Vivienne Woodward lives in Philly and works as the events coordinator for an indie bookstore. She can often be found drinking too much coffee in the sunny spot on her couch and over-identifying with fictional characters. She enjoys collecting hobbies, dancing to radio pop, and rearranging the book stacks on her side tables.

Let’s begin with the bad, shall we? Good things come to those who wait (right?) and the best awaits you at the end of this list. The best time of day to read, that is. I know you will enter into this article with your own preferences, and the inflammatory language you may encounter as you read this piece may anger you. I urge you to keep reading and to open your mind to the possibility, the likelihood even, that you are wrong. What I mean to say is: there is definitely a chance you are doing reading wrong. Let’s begin. 

Lawful Evil: Right Before Bed

Yuck! I know this is a “popular” choice, but if you are consistently reading right before you go to sleep, you are doing something wrong. I myself just attempted this last night in order to practice what I preach, so to speak, and I will never again attempt it. My brain was sluggish; my eyes were heavy; my arms could barely hold up the book. What’s the point of reading if you aren’t reading vigorously and with intentional attention? Why read to fall asleep? Why associate the greatest pastime with slipping OUT of consciousness? A grave mistake, my friend. 

Neutral Evil: Lunchtime

This is barely worth spending time on, but I guess my only question is: why? Lunch is good. Reading is good. Why split your attention to either?

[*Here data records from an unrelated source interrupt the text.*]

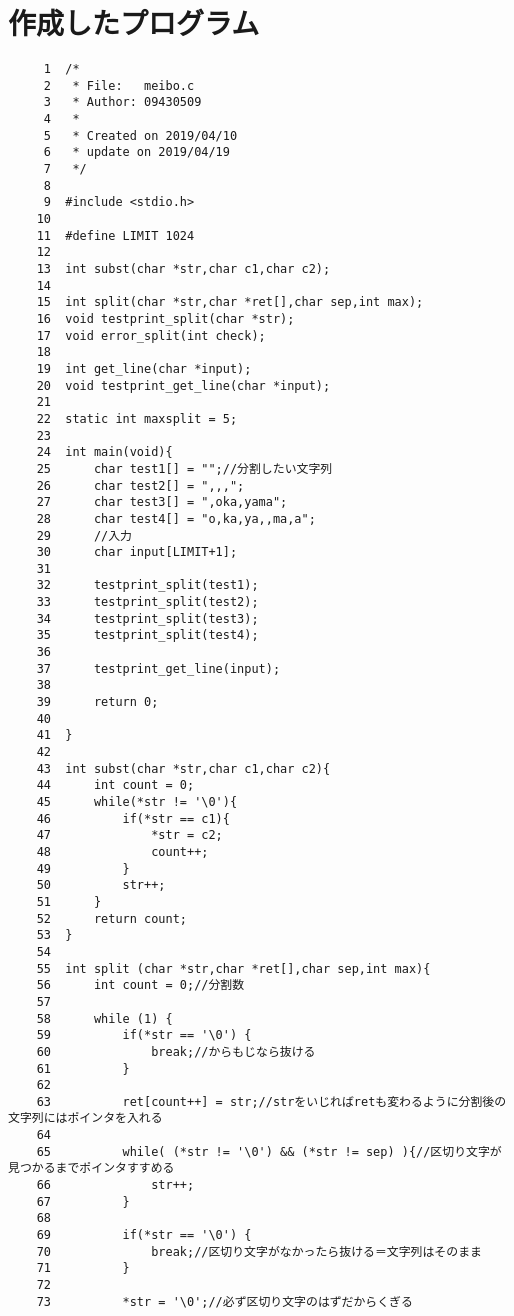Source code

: \documentclass[a4j,11pt]{jarticle}
\begin{document}
\section{作成したプログラム} \label{sec:sourcecode}
{\fontsize{10pt}{11pt} \selectfont
\begin{verbatim}
     1	/* 
     2	 * File:   meibo.c
     3	 * Author: 09430509
     4	 *
     5	 * Created on 2019/04/10
     6	 * update on 2019/04/19
     7	 */
     8	
     9	#include <stdio.h>
    10	
    11	#define LIMIT 1024
    12	
    13	int subst(char *str,char c1,char c2);
    14	
    15	int split(char *str,char *ret[],char sep,int max);
    16	void testprint_split(char *str);
    17	void error_split(int check);
    18	
    19	int get_line(char *input);
    20	void testprint_get_line(char *input);
    21	
    22	static int maxsplit = 5;
    23	
    24	int main(void){
    25	    char test1[] = "";//分割したい文字列
    26	    char test2[] = ",,,";
    27	    char test3[] = ",oka,yama";
    28	    char test4[] = "o,ka,ya,,ma,a";
    29	    //入力
    30	    char input[LIMIT+1];
    31	    
    32	    testprint_split(test1);
    33	    testprint_split(test2);
    34	    testprint_split(test3);
    35	    testprint_split(test4);
    36	
    37	    testprint_get_line(input);
    38	    
    39	    return 0;
    40	
    41	}
    42	
    43	int subst(char *str,char c1,char c2){
    44	    int count = 0;
    45	    while(*str != '\0'){
    46	        if(*str == c1){
    47	            *str = c2;
    48	            count++;
    49	        }
    50	        str++;
    51	    }
    52	    return count;
    53	}
    54	
    55	int split (char *str,char *ret[],char sep,int max){
    56	    int count = 0;//分割数
    57	
    58	    while (1) {
    59	        if(*str == '\0') {
    60	            break;//からもじなら抜ける
    61	        }
    62	       
    63	        ret[count++] = str;//strをいじればretも変わるように分割後の文字列にはポインタを入れる
    64	
    65	        while( (*str != '\0') && (*str != sep) ){//区切り文字が見つかるまでポインタすすめる 
    66	            str++;
    67	        }
    68	        
    69	        if(*str == '\0') {
    70	            break;//区切り文字がなかったら抜ける＝文字列はそのまま
    71	        }                                                                                                   
    72	
    73	        *str = '\0';//必ず区切り文字のはずだからくぎる

\end{verbatim}}
\end{document}
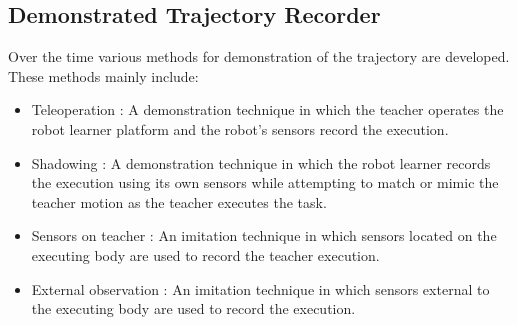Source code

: \subsection{Demonstrated Trajectory Recorder}
Over the time various methods for demonstration of the trajectory are developed.
These methods mainly include:
\begin{itemize} 
	
	\item Teleoperation : A demonstration technique in which the teacher operates the robot learner platform and the robot’s sensors record the execution\cite{argall2009survey}.	
	
	\item Shadowing : A demonstration technique in which the robot learner records the execution using its own sensors while attempting to match or mimic the teacher motion as the teacher executes the task\cite{argall2009survey}.
	
	\item Sensors on teacher : An imitation technique in which sensors located on the executing body are used to record the teacher execution\cite{argall2009survey}.
	
	\item External observation : An imitation technique in which sensors external to the executing body are used to record the execution\cite{argall2009survey}.
	
\end{itemize}
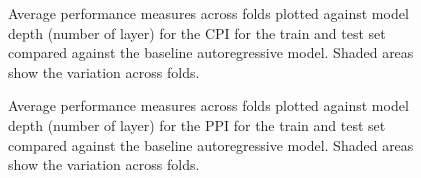 \documentclass{article}
\theoremstyle{plain}
\theoremstyle{definition}
\theoremstyle{remark}
\begin{document}
\begin{figure}


\caption{\label{fig-cpi-b}Average performance measures across folds plotted against model depth (number of layer) for the CPI for the train and test set compared against the baseline autoregressive model. Shaded areas show the variation across folds.}

\end{figure}%


\begin{figure}


\caption{\label{fig-ppi-b}Average performance measures across folds plotted against model depth (number of layer) for the PPI for the train and test set compared against the baseline autoregressive model. Shaded areas show the variation across folds.}

\end{figure}%

\end{document}
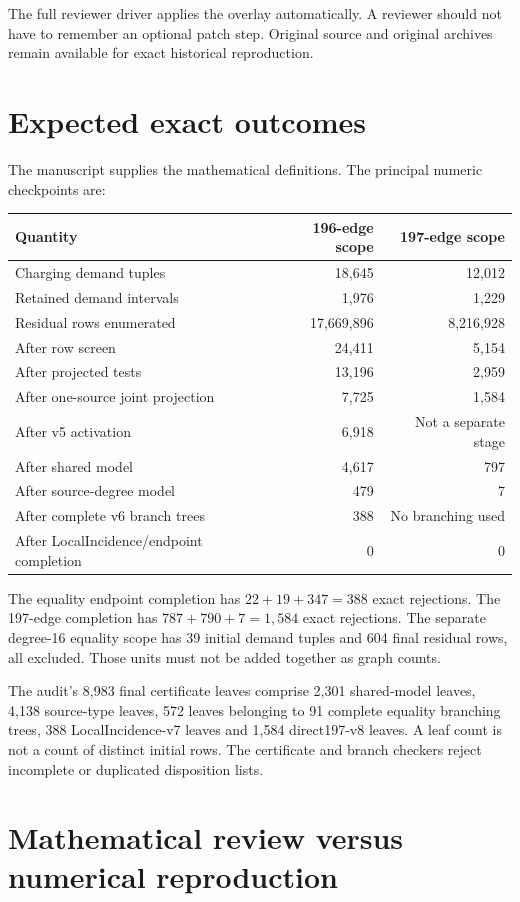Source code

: \documentclass[11pt,a4paper]{article}
\begin{document}
The full reviewer driver applies the overlay automatically. A reviewer should not have to remember an optional patch step. Original source and original archives remain available for exact historical reproduction.

\section{Expected exact outcomes}
The manuscript supplies the mathematical definitions. The principal numeric checkpoints are:
\begin{center}\small\begin{tabular}{lrr}\toprule
Quantity&196-edge scope&197-edge scope\\\midrule
Charging demand tuples&18,645&12,012\\
Retained demand intervals&1,976&1,229\\
Residual rows enumerated&17,669,896&8,216,928\\
After row screen&24,411&5,154\\
After projected tests&13,196&2,959\\
After one-source joint projection&7,725&1,584\\
After v5 activation&6,918&Not a separate stage\\
After shared model&4,617&797\\
After source-degree model&479&7\\
After complete v6 branch trees&388&No branching used\\
After LocalIncidence/endpoint completion&0&0\\\bottomrule
\end{tabular}\end{center}
The equality endpoint completion has $22+19+347=388$ exact rejections. The 197-edge completion has $787+790+7=1,584$ exact rejections. The separate degree-16 equality scope has 39 initial demand tuples and 604 final residual rows, all excluded. Those units must not be added together as graph counts.

The audit's 8,983 final certificate leaves comprise 2,301 shared-model leaves, 4,138 source-type leaves, 572 leaves belonging to 91 complete equality branching trees, 388 LocalIncidence-v7 leaves and 1,584 direct197-v8 leaves. A leaf count is not a count of distinct initial rows. The certificate and branch checkers reject incomplete or duplicated disposition lists.

\section{Mathematical review versus numerical reproduction}
\end{document}
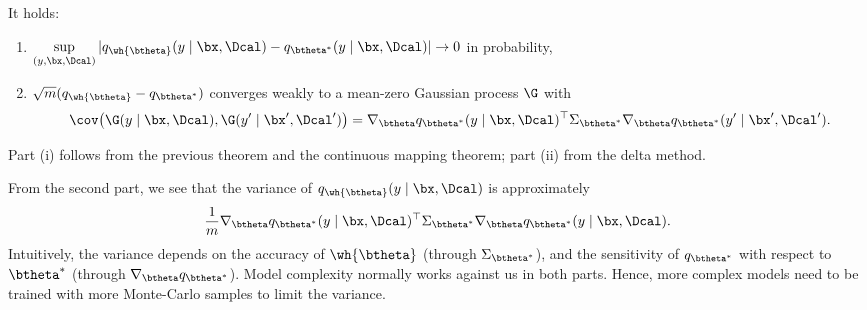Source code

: \documentclass[aspectratio=169,10pt]{beamer}
\newcommand{\currentheading}{\ifx\insertsubsection\empty\insertsection\else\insertsubsection\fi}
\begin{document}
\begin{frame}{\currentheading}
\small
\begin{theorem}[B.2]\label{thm:asym-q}
It holds:
\begin{enumerate}
	\item[(i)] $\displaystyle \sup_{(y, \bx, \Dcal)}|q_{\wh{\btheta}}(y\mid \bx, \Dcal) - q_{\btheta^*}(y \mid \bx, \Dcal)| \to 0$ in probability,
	\item[(ii)] $\sqrt{m}(q_{\wh{\btheta}} - q_{\btheta^*})$ converges weakly to a mean-zero Gaussian process $\G$ with
	      \begin{align*}
		      \cov\bigl(\G(y\mid \bx, \Dcal), \G(y'\mid \bx', \Dcal')  \bigr)
		      = \nabla_{\btheta} q_{\btheta^*}(y\mid \bx, \Dcal)^\top \Sigma_{\btheta^*} \nabla_{\btheta} q_{\btheta^*}(y'\mid \bx', \Dcal').
	      \end{align*}
\end{enumerate}
\end{theorem}
Part (i) follows from the previous theorem and the continuous mapping theorem; part (ii) from the delta method.
\end{frame}

\begin{frame}{\currentheading}
From the second part, we see that the variance of $q_{\wh{\btheta}}(y\mid \bx, \Dcal)$ is approximately
\begin{align*}
	\frac 1 m \nabla_{\btheta} q_{\btheta^*}(y\mid \bx, \Dcal)^\top \Sigma_{\btheta^*} \nabla_{\btheta} q_{\btheta^*}(y\mid \bx, \Dcal).
\end{align*}
Intuitively, the variance depends on the accuracy of $\wh{\btheta}$ (through $\Sigma_{\btheta^*}$), and the sensitivity of $q_{\btheta^*}$ with respect to $\btheta^*$ (through $\nabla_{\btheta} q_{\btheta^*}$). Model complexity normally works against us in both parts. Hence, more complex models need to be trained with more Monte-Carlo samples to limit the variance.
\end{frame}
\end{document}
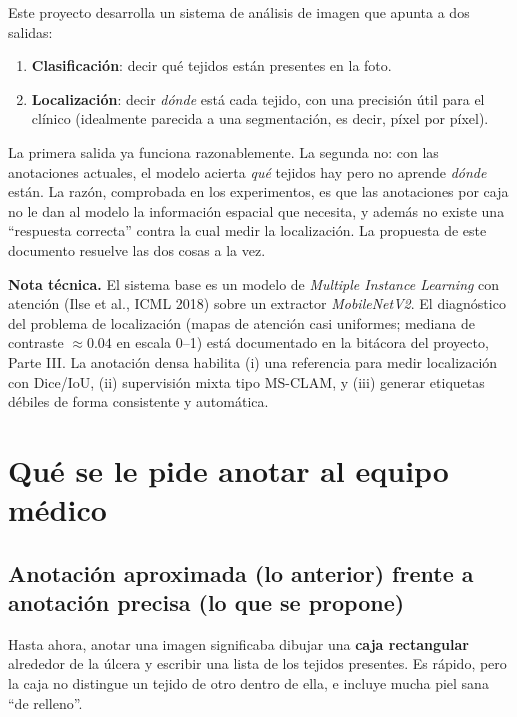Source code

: \documentclass[12pt,letterpaper]{article}
\newcommand{\notatecnica}[1]{%
    \par\vspace{4pt}
    \noindent\colorbox{tecnico!8}{%
        \parbox{\dimexpr\linewidth-2\fboxsep}{%
            \small\textcolor{tecnico}{\textbf{Nota técnica.}} \small #1}}%
    \par\vspace{4pt}
}
\begin{document}
Este proyecto desarrolla un sistema de análisis de imagen que apunta a dos salidas:

\begin{enumerate}
  \item \textbf{Clasificación}: decir qué tejidos están presentes en la foto.
  \item \textbf{Localización}: decir \emph{dónde} está cada tejido, con una precisión útil para el
        clínico (idealmente parecida a una segmentación, es decir, píxel por píxel).
\end{enumerate}

La primera salida ya funciona razonablemente. La segunda no: con las anotaciones actuales, el modelo
acierta \emph{qué} tejidos hay pero no aprende \emph{dónde} están. La razón, comprobada en los
experimentos, es que las anotaciones por caja no le dan al modelo la información espacial que
necesita, y además no existe una ``respuesta correcta'' contra la cual medir la localización. La
propuesta de este documento resuelve las dos cosas a la vez.

\notatecnica{El sistema base es un modelo de \textit{Multiple Instance Learning} con atención (Ilse
et al., ICML 2018) sobre un extractor \textit{MobileNetV2}. El diagnóstico del problema de
localización (mapas de atención casi uniformes; mediana de contraste $\approx 0.04$ en escala 0--1)
está documentado en la bitácora del proyecto, Parte III. La anotación densa habilita (i) una
referencia para medir localización con Dice/IoU, (ii) supervisión mixta tipo MS-CLAM, y (iii)
generar etiquetas débiles de forma consistente y automática.}

\section{Qué se le pide anotar al equipo médico}

\subsection{Anotación aproximada (lo anterior) frente a anotación precisa (lo que se propone)}

Hasta ahora, anotar una imagen significaba dibujar una \textbf{caja rectangular} alrededor de la
úlcera y escribir una lista de los tejidos presentes. Es rápido, pero la caja no distingue un tejido
de otro dentro de ella, e incluye mucha piel sana ``de relleno''.
\end{document}

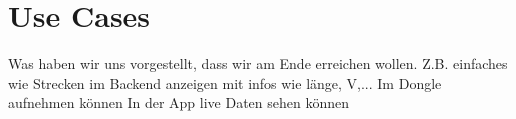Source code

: \chapter{Use Cases}
\label{sec:useCases}

Was haben wir uns vorgestellt, dass wir am Ende erreichen wollen. 
Z.B. einfaches wie Strecken im Backend anzeigen mit infos wie länge, V,...
Im Dongle aufnehmen können
In der App live Daten sehen können

  

 
 
 
 
 
 
 
 
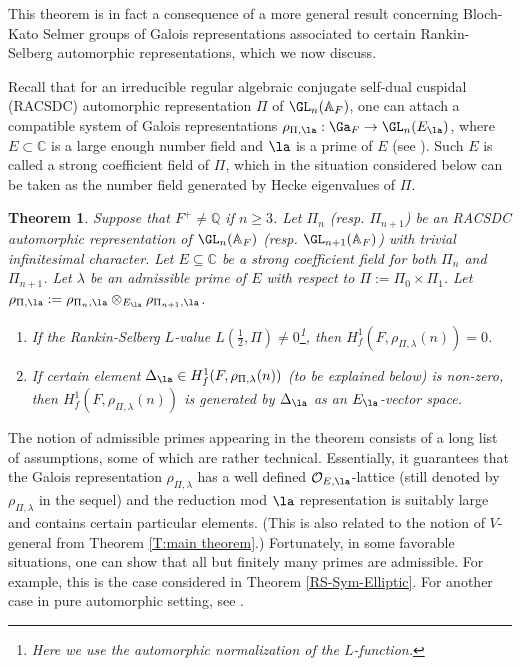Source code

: \documentclass[11pt]{amsart}
\newtheorem{thm}{Theorem}[subsection]
\theoremstyle{definition}
\theoremstyle{definition}
\theoremstyle{definition}
\numberwithin{equation}{section}
\newcommand{\bA}{{\mathbb A}}
\newcommand{\bC}{{\mathbb C}}
\newcommand{\bQ}{{\mathbb Q}}
\newcommand{\mO}{{\mathcal O}}
\begin{document}
This theorem is in fact a consequence of a more general result concerning Bloch-Kato Selmer groups of Galois representations associated to certain Rankin-Selberg automorphic representations, which we now discuss.

Recall that for an irreducible regular algebraic conjugate self-dual cuspidal  (RACSDC) automorphic representation $\Pi$ of $\GL_{n}(\bA_F)$, one can attach a compatible system of Galois representations $\rho_{\Pi,\la}:\Ga_F\to \GL_n(E_\la)$, where $E\subset \bC$ is a large enough number field and $\la$ is a prime of $E$ (see \cite{Chenevier-Harris-Galois-Rep}). Such $E$ is called a strong coefficient field of $\Pi$, which in the situation considered below can be taken as the number field generated by Hecke eigenvalues of $\Pi$.

\begin{thm}\label{BBK for RS}
Suppose that $F^+\neq\bQ$ if $n\geq 3$.
Let $\Pi_n$ (resp. $\Pi_{n+1}$) be an RACSDC automorphic representation of $\GL_{n}(\bA_F)$ (resp. $\GL_{n+1}(\bA_F)$) with trivial infinitesimal character. Let $E\subseteq\bC$ be a strong coefficient field for both $\Pi_n$ and $\Pi_{n+1}$. Let $\lambda$ be an admissible prime of $E$ with respect to $\Pi:=\Pi_0\times \Pi_1$. Let $\rho_{\Pi,\la}:=\rho_{\Pi_n,\la}\otimes_{E_\la} \rho_{\Pi_{n+1},\la}$.
\begin{enumerate}
\item\label{BBK for RS-1} If the Rankin-Selberg $L$-value $L(\frac{1}{2},\Pi)\neq 0$\footnote{Here we use the automorphic normalization of the $L$-function.}, then $H^1_f(F,\rho_{\Pi,\lambda}(n))=0$. 
\item\label{BBK for RS-2} If certain element $\Delta_\la\in H^1_f(F,\rho_{\Pi,\lambda}(n))$ (to be explained below) is non-zero, then $H^1_f(F,\rho_{\Pi,\lambda}(n))$ is generated by $\Delta_\la$ as an $E_\la$-vector space.
\end{enumerate}
\end{thm}

The notion of admissible primes appearing in the theorem consists of a long list of assumptions, some of which are rather technical. Essentially, it guarantees that the Galois representation $\rho_{\Pi,\lambda}$ has a well defined $\mO_{E,\la}$-lattice (still denoted by $\rho_{\Pi,\lambda}$ in the sequel) and the reduction mod $\la$ representation is suitably large and contains certain particular elements. (This is also related to the notion of $V$-general from Theorem \ref{T:main theorem}.)
Fortunately, in some favorable situations, one can show that all but finitely many primes are admissible. 
For example, this is the case considered in Theorem \ref{RS-Sym-Elliptic}. For another case in pure automorphic setting, see \cite[Thm. 1.1.7]{LTXZZ-BBK}.
\end{document}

Chaotic Evil: Afternoon Slump

If you are trying to read between 2 p.m. and 4 p.m., you are evil. At best, you should be napping. At worst, you should be watching TV. At middle you should be soldiering through a post-brunch walk with your friend, trying to be interesting at the most lethargic, least interesting time of day. The doldrums of the day are not reading’s friend. 

Lawful Neutral: Mid-Morning

There is a stretch of time from about 9 a.m. to 11:30 a.m. where it would be fine to read. There are sub-rankings, obviously, laid out here. But in general, it’s just a fine time to read. It doesn’t offend me, but it doesn’t excite me, you know?

True Neutral: The Second Thing You Are Doing in Your Day

Sure, take your run and shower first. This is truly just fine. 

Chaotic Neutral: Before Lunch

Seems a little odd to be ravenous and trying to read, but do your thing, girl. I am not going to argue with channeling that hunger into reading. 

Lawful Good: With Coffee, Immediately Upon Waking

This is, without question, the best time to read. Everyone agrees. If you thought you didn’t agree when you started reading, then by the time you have reached this sentence, you probably do now agree. It’s written in the Constitution, I’m pretty sure. You are so fresh first thing in the morning — peak fresh! But you’re also not quite so awake that you’re distracted and taking everything so “literally.” Your brain has some flexibility to really catapult itself into whatever you’re reading. It’s especially best to read fiction first thing in the morning, but whatever you’re into works, too. Let your slightly sleep-malleable brain soar into new worlds, uncharted territories, unexplored terrains of words!!!

Neutral Good: Before Dinner

If morning is the peak time to read fiction, then a little pre-dinner sit-down is the best time to read nonfiction. It’s a nice relaxing moment in the day when you’re basically done with what you need to do, but before you start to worry about what still needs to be done. Right? Is this sounding familiar? It’s a nice little transitional moment for you to take yourself outside of your day. Maybe you’re feeling reflective. Maybe your mind is a little too taxed to engage with fiction, but it’s still craving a little stimulation before the wind-down. Reward it with words!

Chaotic Good: Middle of the Night

Listen. WHY NOT. You can’t sleep, or maybe you’re a night owl, or maybe you practice dorveille. No matter the reason, there is no time when your mind is more open, more spongy, more moldable (scientific terms). You will experience literature like you’ve never experienced it before. There is just something about being surrounded by total darkness — total darkness except for the lamp you turned on next to your bedside; that is just enough light to illuminate the pages you are reading. There is a metaphor there. If it were the middle of the night right now, I would be able to find it for sure.